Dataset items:
┌────────

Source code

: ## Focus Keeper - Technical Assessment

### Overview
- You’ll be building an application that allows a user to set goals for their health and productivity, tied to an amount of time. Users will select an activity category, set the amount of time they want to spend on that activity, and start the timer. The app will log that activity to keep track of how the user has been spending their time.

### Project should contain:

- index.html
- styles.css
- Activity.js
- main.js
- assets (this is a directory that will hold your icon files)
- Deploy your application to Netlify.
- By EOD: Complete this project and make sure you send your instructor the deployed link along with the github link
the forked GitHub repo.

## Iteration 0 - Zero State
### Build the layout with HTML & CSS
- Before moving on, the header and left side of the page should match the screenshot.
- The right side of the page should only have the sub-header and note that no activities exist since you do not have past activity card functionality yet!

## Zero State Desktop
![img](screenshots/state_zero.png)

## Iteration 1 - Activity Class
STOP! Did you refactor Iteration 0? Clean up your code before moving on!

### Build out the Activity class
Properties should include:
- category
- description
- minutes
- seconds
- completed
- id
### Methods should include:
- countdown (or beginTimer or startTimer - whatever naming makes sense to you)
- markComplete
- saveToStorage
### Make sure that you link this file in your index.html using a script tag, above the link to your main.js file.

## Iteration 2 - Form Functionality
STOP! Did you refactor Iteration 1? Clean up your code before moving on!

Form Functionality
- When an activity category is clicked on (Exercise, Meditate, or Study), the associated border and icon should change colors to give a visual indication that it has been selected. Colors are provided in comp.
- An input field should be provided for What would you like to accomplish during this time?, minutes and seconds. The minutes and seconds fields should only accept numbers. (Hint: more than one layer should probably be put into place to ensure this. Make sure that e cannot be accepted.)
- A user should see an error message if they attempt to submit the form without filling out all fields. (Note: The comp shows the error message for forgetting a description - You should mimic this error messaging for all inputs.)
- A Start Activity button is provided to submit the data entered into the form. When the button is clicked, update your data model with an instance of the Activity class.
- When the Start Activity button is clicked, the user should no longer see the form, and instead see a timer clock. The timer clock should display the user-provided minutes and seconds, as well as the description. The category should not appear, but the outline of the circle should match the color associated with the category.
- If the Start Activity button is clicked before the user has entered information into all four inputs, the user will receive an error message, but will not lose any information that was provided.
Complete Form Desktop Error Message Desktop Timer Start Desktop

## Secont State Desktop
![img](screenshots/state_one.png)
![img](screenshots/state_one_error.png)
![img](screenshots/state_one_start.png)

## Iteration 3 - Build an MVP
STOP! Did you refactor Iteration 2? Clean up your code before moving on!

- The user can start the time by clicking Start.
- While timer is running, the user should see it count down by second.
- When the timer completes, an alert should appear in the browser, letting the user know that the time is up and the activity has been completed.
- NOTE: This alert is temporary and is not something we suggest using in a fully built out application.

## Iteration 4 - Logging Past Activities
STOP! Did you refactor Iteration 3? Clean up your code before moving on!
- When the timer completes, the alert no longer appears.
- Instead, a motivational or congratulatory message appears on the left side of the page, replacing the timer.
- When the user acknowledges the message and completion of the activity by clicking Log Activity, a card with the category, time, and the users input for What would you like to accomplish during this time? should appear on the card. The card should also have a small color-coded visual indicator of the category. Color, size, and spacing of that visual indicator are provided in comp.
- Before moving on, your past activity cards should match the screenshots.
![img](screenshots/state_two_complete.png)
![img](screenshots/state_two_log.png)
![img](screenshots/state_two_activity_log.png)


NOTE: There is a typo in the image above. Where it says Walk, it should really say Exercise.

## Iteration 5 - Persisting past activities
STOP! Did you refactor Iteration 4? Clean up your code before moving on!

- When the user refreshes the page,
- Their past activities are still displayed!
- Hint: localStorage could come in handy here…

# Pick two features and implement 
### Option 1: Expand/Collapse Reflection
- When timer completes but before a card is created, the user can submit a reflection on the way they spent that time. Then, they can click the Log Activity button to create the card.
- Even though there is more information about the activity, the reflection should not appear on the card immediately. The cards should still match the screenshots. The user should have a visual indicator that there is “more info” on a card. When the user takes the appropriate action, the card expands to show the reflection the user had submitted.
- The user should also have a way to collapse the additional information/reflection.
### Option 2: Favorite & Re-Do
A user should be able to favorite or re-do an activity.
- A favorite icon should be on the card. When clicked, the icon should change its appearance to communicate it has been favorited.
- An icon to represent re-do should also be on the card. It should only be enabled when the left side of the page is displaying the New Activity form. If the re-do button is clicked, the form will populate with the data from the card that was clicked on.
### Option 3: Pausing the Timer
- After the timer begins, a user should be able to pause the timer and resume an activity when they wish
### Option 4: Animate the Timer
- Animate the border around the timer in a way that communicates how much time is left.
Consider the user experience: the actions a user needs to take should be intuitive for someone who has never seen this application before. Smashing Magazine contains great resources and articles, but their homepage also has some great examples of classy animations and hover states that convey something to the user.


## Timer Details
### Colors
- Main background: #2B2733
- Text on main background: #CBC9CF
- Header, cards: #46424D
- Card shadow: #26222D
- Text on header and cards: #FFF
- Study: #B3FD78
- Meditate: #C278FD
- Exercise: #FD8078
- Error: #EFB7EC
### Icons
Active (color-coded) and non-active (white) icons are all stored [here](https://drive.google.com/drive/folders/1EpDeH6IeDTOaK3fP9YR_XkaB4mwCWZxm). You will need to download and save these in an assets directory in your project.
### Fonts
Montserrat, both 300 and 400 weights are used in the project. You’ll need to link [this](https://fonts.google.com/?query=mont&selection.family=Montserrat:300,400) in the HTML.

└────────

WHAT YOU HAVE TO DO: Your job is to return all lines above that hold the word "Option".

REPLY:
### Option 1: Expand/Collapse Reflection
### Option 2: Favorite & Re-Do
### Option 3: Pausing the Timer
### Option 4: Animate the Timer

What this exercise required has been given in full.